The reasons they are here vary: people seeking asylum, working on their core process for citizenship, non-permanent residents trying to obtain or extend work permits. But all must report.

“You know in over 12 years of practicing, I've never seen tents or people camping out to check in at ERO,” immigration attorney Nayef Mubarak said.

Mubarak is the liaison to the Orlando ERO for the American Immigration Lawyers Association. He says some of these people are his desperate clients.

“They're trying to comply with their legal requirements of checking in, and many people, it affects their ability to obtain work permits or fear being deported if they don't make it to their appointment,” Mubarak said.

The crowd was much larger until the office announced it would not let any more people through the door on Thursday and so many of them left.

There's no place nearby to get water and no bathrooms. Immigration attorneys say it's likely to get worse before it gets better.

John Gihon is an immigration attorney who used to work in the Orlando ERO.

He says the office was only designed to handle about 100 people a week, not the crush of people who received notice to show up or possibly face detention or deportation.

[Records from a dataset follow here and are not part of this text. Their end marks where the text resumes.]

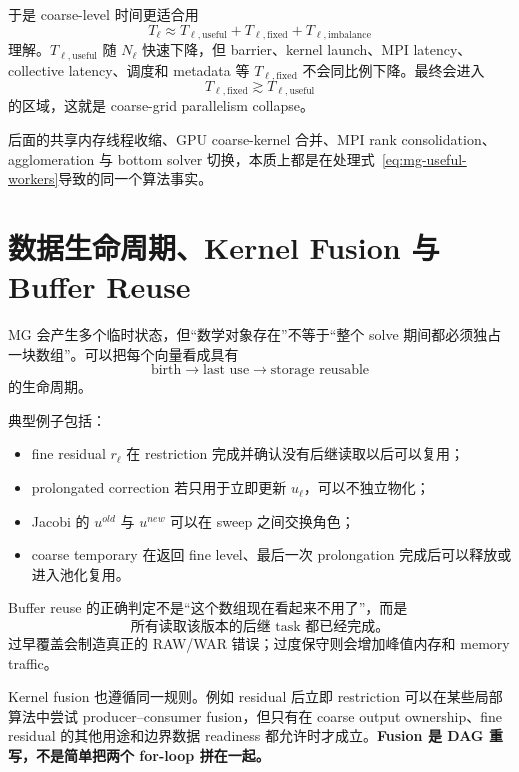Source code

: 于是 coarse-level 时间更适合用
\begin{equation}
T_\ell
\approx
T_{\ell,\mathrm{useful}}
+
T_{\ell,\mathrm{fixed}}
+
T_{\ell,\mathrm{imbalance}}
\end{equation}
理解。$T_{\ell,\mathrm{useful}}$ 随 $N_\ell$ 快速下降，但 barrier、kernel launch、MPI latency、collective latency、调度和 metadata 等 $T_{\ell,\mathrm{fixed}}$ 不会同比例下降。最终会进入
\begin{equation}
\boxed{
T_{\ell,\mathrm{fixed}}
\gtrsim
T_{\ell,\mathrm{useful}}
}
\end{equation}
的区域，这就是 coarse-grid parallelism collapse。

后面的共享内存线程收缩、GPU coarse-kernel 合并、MPI rank consolidation、agglomeration 与 bottom solver 切换，本质上都是在处理式~\eqref{eq:mg-useful-workers}导致的同一个算法事实。

\section{数据生命周期、Kernel Fusion 与 Buffer Reuse}

MG 会产生多个临时状态，但“数学对象存在”不等于“整个 solve 期间都必须独占一块数组”。可以把每个向量看成具有
\begin{equation}
\text{birth}
\rightarrow
\text{last use}
\rightarrow
\text{storage reusable}
\end{equation}
的生命周期。

典型例子包括：
\begin{itemize}
\item fine residual $r_\ell$ 在 restriction 完成并确认没有后继读取以后可以复用；
\item prolongated correction 若只用于立即更新 $u_\ell$，可以不独立物化；
\item Jacobi 的 $u^{old}$ 与 $u^{new}$ 可以在 sweep 之间交换角色；
\item coarse temporary 在返回 fine level、最后一次 prolongation 完成后可以释放或进入池化复用。
\end{itemize}

Buffer reuse 的正确判定不是“这个数组现在看起来不用了”，而是
\begin{equation}
\boxed{
\text{所有读取该版本的后继 task 都已经完成。}
}
\end{equation}
过早覆盖会制造真正的 RAW/WAR 错误；过度保守则会增加峰值内存和 memory traffic。

Kernel fusion 也遵循同一规则。例如 residual 后立即 restriction 可以在某些局部算法中尝试 producer--consumer fusion，但只有在 coarse output ownership、fine residual 的其他用途和边界数据 readiness 都允许时才成立。\textbf{Fusion 是 DAG 重写，不是简单把两个 for-loop 拼在一起。}

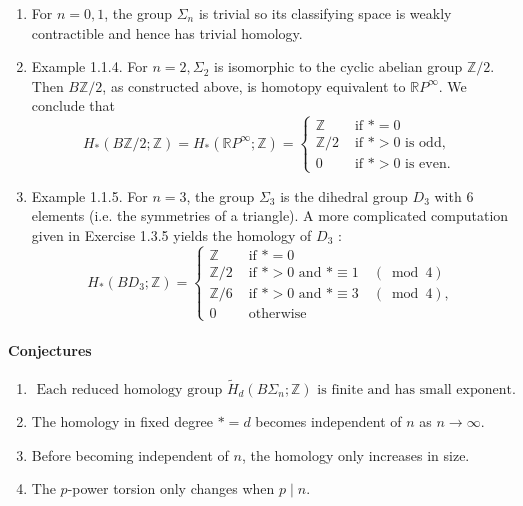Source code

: \begin{example}
    \begin{enumerate}
        \item For $n=0,1$, the group $\Sigma_n$ is trivial so its classifying space is weakly contractible and hence has trivial homology.
        \item Example 1.1.4. For $n=2, \Sigma_2$ is isomorphic to the cyclic abelian group $\mathbb{Z} / 2$. Then $B \mathbb{Z} / 2$, as constructed above, is homotopy equivalent to $\mathbb{R} P^{\infty}$. We conclude that
        $$
        H_*(B \mathbb{Z} / 2 ; \mathbb{Z})=H_*\left(\mathbb{R} P^{\infty} ; \mathbb{Z}\right)= \begin{cases}\mathbb{Z} & \text { if } *=0 \\ \mathbb{Z} / 2 & \text { if } *>0 \text { is odd, } \\ 0 & \text { if } *>0 \text { is even. }\end{cases}
        $$
    \item
        Example 1.1.5. For $n=3$, the group $\Sigma_3$ is the dihedral group $D_3$ with 6 elements (i.e. the symmetries of a triangle). A more complicated computation given in Exercise 1.3.5 yields the homology of $D_3$ :
$$
H_*\left(B D_3 ; \mathbb{Z}\right)=\left\{\begin{array}{lll}
\mathbb{Z} & \text { if } *=0 \\
\mathbb{Z} / 2 & \text { if } *>0 \text { and } * \equiv 1 \quad(\bmod 4) \\
\mathbb{Z} / 6 & \text { if } *>0 \text { and } * \equiv 3 \quad(\bmod 4), \\
0 & \text { otherwise }
\end{array}\right.
$$
    \end{enumerate}
\end{example}

\paragraph*{Conjectures}

\begin{enumerate}
    \item $\text { Each reduced homology group } \widetilde{H}_d\left(B \Sigma_n ; \mathbb{Z}\right) \text { is finite and has small exponent. }$
    \item The homology in fixed degree $*=d$ becomes independent of $n$ as $n \rightarrow \infty$.
    \item Before becoming independent of $n$, the homology only increases in size.
    \item The $p$-power torsion only changes when $p \mid n$.
\end{enumerate}


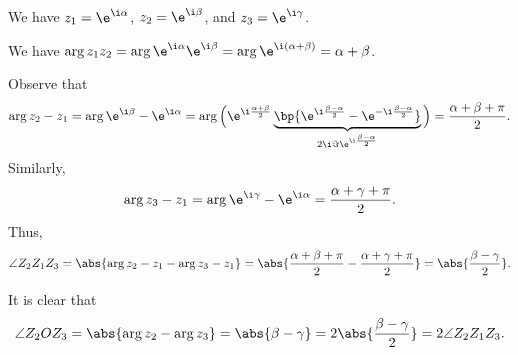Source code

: \begin{solution}
    \begin{ppart}
        We have $z_1 = \e^{\i \a}$, $z_2 = \e^{\i \b}$, and $z_3 = \e^{\i \g}$.
    \end{ppart}
    \begin{ppart}
        We have $\arg{z_1 z_2} = \arg{\e^{\i \a} \e^{\i \b}} = \arg{\e^{\i (\a + \b)}} = \a + \b$.
    \end{ppart}
    \begin{ppart}
        Observe that \[\arg{z_2 - z_1} = \arg{\e^{\i \b} - \e^{\i \a}} = \arg \Big(\e^{\i \frac{\a + \b}{2}} \underbrace{\bp{\e^{\i \frac{\b - \a}{2}} - \e^{-\i \frac{\b - \a}{2}}}}_{2\i \Im \e^{\i \frac{\b - \a}{2}}}\Big) = \frac{\a + \b + \pi}2.\] Similarly, \[\arg{z_3 - z_1} = \arg{\e^{\i \g} - \e^{\i \a}} = \frac{\a + \g + \pi}{2}.\] Thus, \[\angle Z_2 Z_1 Z_3 = \abs{\arg{z_2 - z_1} - \arg{z_3 - z_1}} = \abs{\frac{\a + \b + \pi}2 - \frac{\a + \g + \pi}2} = \abs{\frac{\b - \g}{2}}.\]
    \end{ppart}
    \begin{ppart}
        It is clear that \[\angle Z_2 O Z_3 = \abs{\arg z_2 - \arg z_3} = \abs{\b - \g} = 2\abs{\frac{\b - \g}{2}} = 2\angle Z_2 Z_1 Z_3.\]
    \end{ppart}
\end{solution}


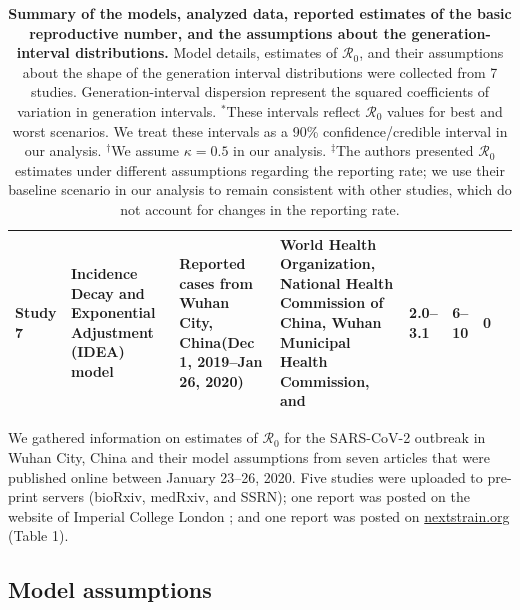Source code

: \documentclass[12pt]{article}
\newcommand{\Ro}{\ensuremath{{\mathcal R}_{0}}\xspace}
\providecommand{\DIFaddend}{} %
\DeclareRobustCommand{\DIFaddend}{\DIFOaddend \let\includegraphics\DIFOincludegraphics} %
\begin{document}
{\begin{landscape}
\begin{table}[!th]
\begin{center}
\begin{tabular}{l|L{2cm}|L{3.2cm}|L{2.8cm}|L{2.5cm}|L{2.4cm}|L{2.7cm}|L{2cm}}
\hline
Study 7 & Incidence Decay and Exponential Adjustment (IDEA) model & Reported cases from Wuhan City, China\newline (Dec 1, 2019--Jan 26, 2020) & World	Health Organization, National Health Commission of China, Wuhan Municipal	Health Commission, and \cite{huang2020clinical} & 2.0--3.1 & 6--10 & 0 & \cite{majumderncov} \\
\hline
\end{tabular}
\end{center}
\caption{
\textbf{Summary of the models, analyzed data, reported estimates of the basic reproductive number, and the assumptions about the generation-interval distributions.}
Model details, estimates of \Ro, and their assumptions about the shape of the generation interval distributions were collected from 7 studies.
Generation-interval dispersion represent the squared coefficients of variation in generation intervals.
$^\ast$These intervals reflect \Ro values for best and worst scenarios. We treat these intervals as a 90\% confidence/credible interval in our analysis.
$^\dagger$We assume $\kappa = 0.5$ in our analysis.
$^\ddagger$The authors presented \Ro estimates under different assumptions regarding the reporting rate; we use their baseline scenario in our analysis to remain consistent with other studies, which do not account for changes in the reporting rate.
}
\end{table}
\end{landscape}
\clearpage
}
\DIFaddend 

We gathered information on estimates of \Ro for the SARS-CoV-2 outbreak in Wuhan City, China and their model assumptions from seven articles that were published online between January 23--26, 2020.
Five studies \citep{liuncov, majumderncov, readncov, riouncov, zhaoncov} were uploaded to pre-print servers (bioRxiv, medRxiv, and SSRN); one report was posted on the website of Imperial College London \citep{imaincov}; and one report was posted on \url{nextstrain.org} \citep{bedfordncov} (Table 1).

\subsection{Model assumptions}
\end{document}
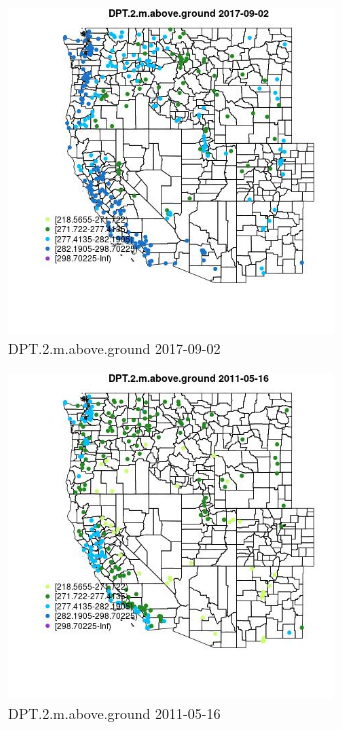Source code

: \begin{figure} 
\centering  
\includegraphics[width=0.77\textwidth]{Code_Outputs/Report_ML_input_PM25_Step4_part_e_de_duplicated_aves_compiled_2019-05-21wNAs_MapObsDPT2maboveground2017-09-02.jpg} 
\caption{\label{fig:Report_ML_input_PM25_Step4_part_e_de_duplicated_aves_compiled_2019-05-21wNAsMapObsDPT2maboveground2017-09-02}DPT.2.m.above.ground 2017-09-02} 
\end{figure} 
 

\begin{figure} 
\centering  
\includegraphics[width=0.77\textwidth]{Code_Outputs/Report_ML_input_PM25_Step4_part_e_de_duplicated_aves_compiled_2019-05-21wNAs_MapObsDPT2maboveground2011-05-16.jpg} 
\caption{\label{fig:Report_ML_input_PM25_Step4_part_e_de_duplicated_aves_compiled_2019-05-21wNAsMapObsDPT2maboveground2011-05-16}DPT.2.m.above.ground 2011-05-16} 
\end{figure} 
 

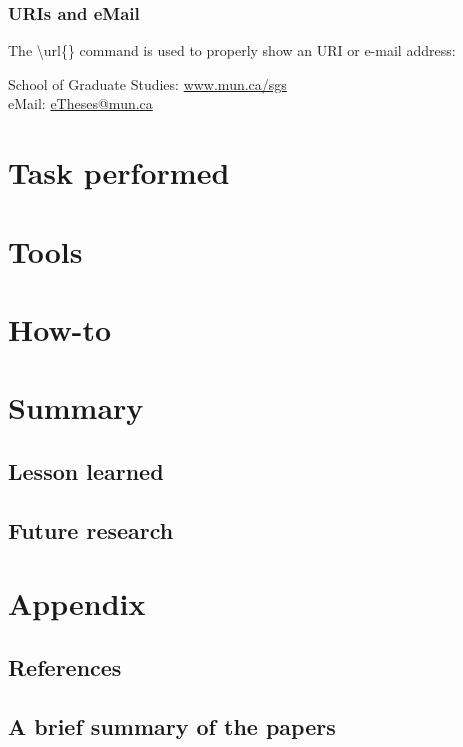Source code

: \documentclass[12pt]{cls}
\begin{document}
\subsection{URIs and eMail}
The \textbackslash url\{\} command is used to properly show an URI or e-mail address:

School of Graduate Studies: \url{www.mun.ca/sgs}\\
eMail: \url{eTheses@mun.ca}


\chapter{Task performed}
\chapter{Tools}
\chapter{How-to}

\chapter{Summary}
\section{Lesson learned}
\section{Future research}

\chapter{Appendix}
\section{References}
\section{A brief summary of the papers}

\cleardoublepage

 
\end{document}
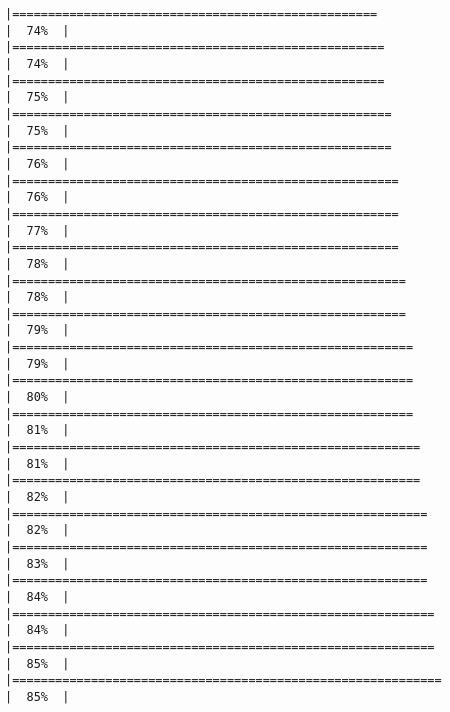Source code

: \documentclass[
]{article}
\begin{document}
\begin{verbatim}
|===================================================                   |  74%  |                                                                              |====================================================                  |  74%  |                                                                              |====================================================                  |  75%  |                                                                              |=====================================================                 |  75%  |                                                                              |=====================================================                 |  76%  |                                                                              |======================================================                |  76%  |                                                                              |======================================================                |  77%  |                                                                              |======================================================                |  78%  |                                                                              |=======================================================               |  78%  |                                                                              |=======================================================               |  79%  |                                                                              |========================================================              |  79%  |                                                                              |========================================================              |  80%  |                                                                              |========================================================              |  81%  |                                                                              |=========================================================             |  81%  |                                                                              |=========================================================             |  82%  |                                                                              |==========================================================            |  82%  |                                                                              |==========================================================            |  83%  |                                                                              |==========================================================            |  84%  |                                                                              |===========================================================           |  84%  |                                                                              |===========================================================           |  85%  |                                                                              |============================================================          |  85%  |                                                                              
\end{verbatim}
\end{document}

“And so they are scared and they are frustrated and they are simply trying to follow the law and follow the orders and they're not able to do it because of these gigantic backlogs,” Gihon said.

Democratic local congressman Darren Soto said he's requesting additional staff and resources now. Going forward, he’s asking for more funding for immigration services.

“So as we get into next year and the year after we will be able to help with these visa issues and it will also help us resolve our workforce shortage,” Soto said.

WESH received this statement from Immigration and Customs Enforcement: "Noncitizens must appearin person for their initial ICE appointment. And non-citizens who were apprehended by U.S Customs and Border Protection are encouraged to look at the ICE Check-in criteria, and make an appointment using the ICE Appointment Scheduler.”